Posted on December 4th, by Frank Mirando in Fall, Featured, Meat & Poultry, Wild Game. 3 comments

This is my version of Hank Shaw’s Venison chili.  No “chili spice mix here,” just quality meat, fresh spices, rich venison stock and a lot of love. Oh yea and that bacon I mad yesterday… that’s what took this over the top.

My friends have been asking me to make chili for Sunday football all season.  We finally harvested a buck upstate in Delaware county  and I thought I’d seize the opportunity to try a recipe I’ve been eyeing for a while.  Of course I had to add and subtract a little to make it mine.

  • 2 lb of Venison stew meat ground
  • 1 lb of Pork stew meat ground
  • 1/2 lb of bacon small cubes
  • 1 lb dried pinto beans (Soaked overnight)
  • 1 big white onion minced
  • 7 garlic cloves minced
  • 4 cayenne green chilies fresh
  • 5 dried ancho chilies
  • 5 dried chipotle chilies
  • 5 guajillo chilies
  • 5 cascabel chilies
  • 2 tbs sweet paprika
  • 2 tbs cumin
  • 1 tbs coriander
  • 1 cinnamon stick
  • 10oz or more of dark chocolate
  • 2 tbs tomato paste
  • 3 medium red tomato’s diced
  • 1 cup weak coffee
  • 3 tbs molasses
  • Quart of venison stock
  • salt to taste
  • Cilantro
  • Cheese
  • Bacon skin (not necessary unless you smoked a belly the day before!)
Preheat the oven to 285
  1. Drain beans put them in a pot and cover with cold water.  Bring to a boil turn down the heat and simmer until they get soft, but not all the way done, about an hour.
  2. Drain and set asside.  Take the stems and seeds out of all the chilies and break them up with your hands.  Cover them with boiling water and let steep for about an hour.  Put the reconstituted chilies in a food pro and puree with the soaking liquid.  Add the coffee here.
  3. Add the cubed bacon to a heavy bottom dutch oven to render and brown.  Once nice and crispy put the bacon aside but leave the fat in the pan.  Brown ground meet in batches and put aside.

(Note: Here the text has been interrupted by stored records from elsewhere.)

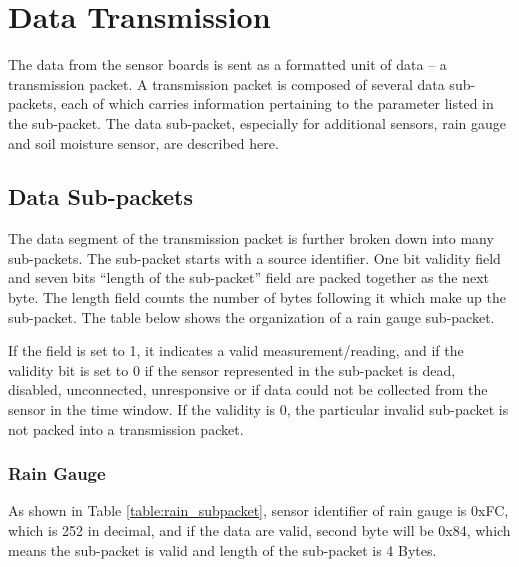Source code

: \section{Data Transmission} \label{section:overall}

The data from the sensor boards is sent as a formatted unit of data -- a transmission
packet. A transmission packet is composed of several data sub-packets, each
of which carries information pertaining to the parameter listed in the sub-packet.
The data sub-packet, especially for additional sensors, rain gauge and soil moisture sensor, are described here.

\subsection{Data Sub-packets} \label{ssec:sub-pack}

The data segment of the transmission packet is further broken down into many
sub-packets. The sub-packet starts with a source identifier. One bit
validity field and seven bits ``length of the sub-packet'' field
are packed together as the next byte. The length field counts the number of
bytes following it which make up the sub-packet. The table below shows the organization
of a rain gauge sub-packet. 
\par
If the field is set to 1, it indicates a valid measurement/reading, 
and if the validity bit is set to 0 if the sensor represented in the sub-packet
is dead, disabled, unconnected, unresponsive or if data could not be collected
from the sensor in the time window. If the validity is 0, the particular invalid sub-packet is not packed into a transmission packet.

\subsubsection{Rain Gauge}
As shown in Table \ref{table:rain_subpacket}, sensor identifier of rain gauge is 0xFC, which is 252 in decimal, and if the data are valid, second byte will be 0x84, which means the sub-packet is valid and length of the sub-packet is 4 Bytes.


\begin{table}[H]
    \caption{Sub-packet for rain gauge}
    \label{table:rain_subpacket}
\end{table}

If you put all the meat in at the same time it will not brown correctly!
  4.  In the same pot saute’ the onions and garlic and scrape the bottom of the pan.  When the onions are a beautiful caramel color add the ground spices, cinnamon stick and toast for 2-3 min.  Add tomato paste and toast as well.
  5. Now return the meat to the pot and stir in the beans.  Add half of the bacon, the chili puree, diced tomato, molasses, and venison (beef) stock to cover everything.  Salt to taste- 1-2 tbs.
  6. Tuck the bacon skin in the middle of the pot, put the lid on and pop it all in the oven.  Cook for as long as you like. Mine was ready in 3 hours.  At the last minute chop up the chocolate and stir in until it melts.  This is the trick my friends chocolate adds a different dimension that no one can figure out.
  7. Chop up red onion and cayenne peppers.  Garnish each dish with onions/peppers, cilantro, and any kind of cheese you like.
Great with long grain rice.




3 Responses to “Venison Chili”

  1. Jasmine says:

    Looks fantastic, but would it be fine to go half beef half pork? I’ve never tried pork chili before. Usually we go all beef with a can of Bud and lots of spice. Try those chipotle peppers packed in adobo sauce, adds some really nice smoky heat, a must here in AZ.

    • Thanks! Yea chili is amazing because u can customize it however you want. I hunt so I had venison on this day, but pork is my favorite! Tyler Florance has a great recipe with the chipotle in adobo and he uses cinnamon and chocolate to finish it off…soooo good!

  2. Thanks Raj! Im so busy with viewing parties but I will be putting some fresh posts up soon.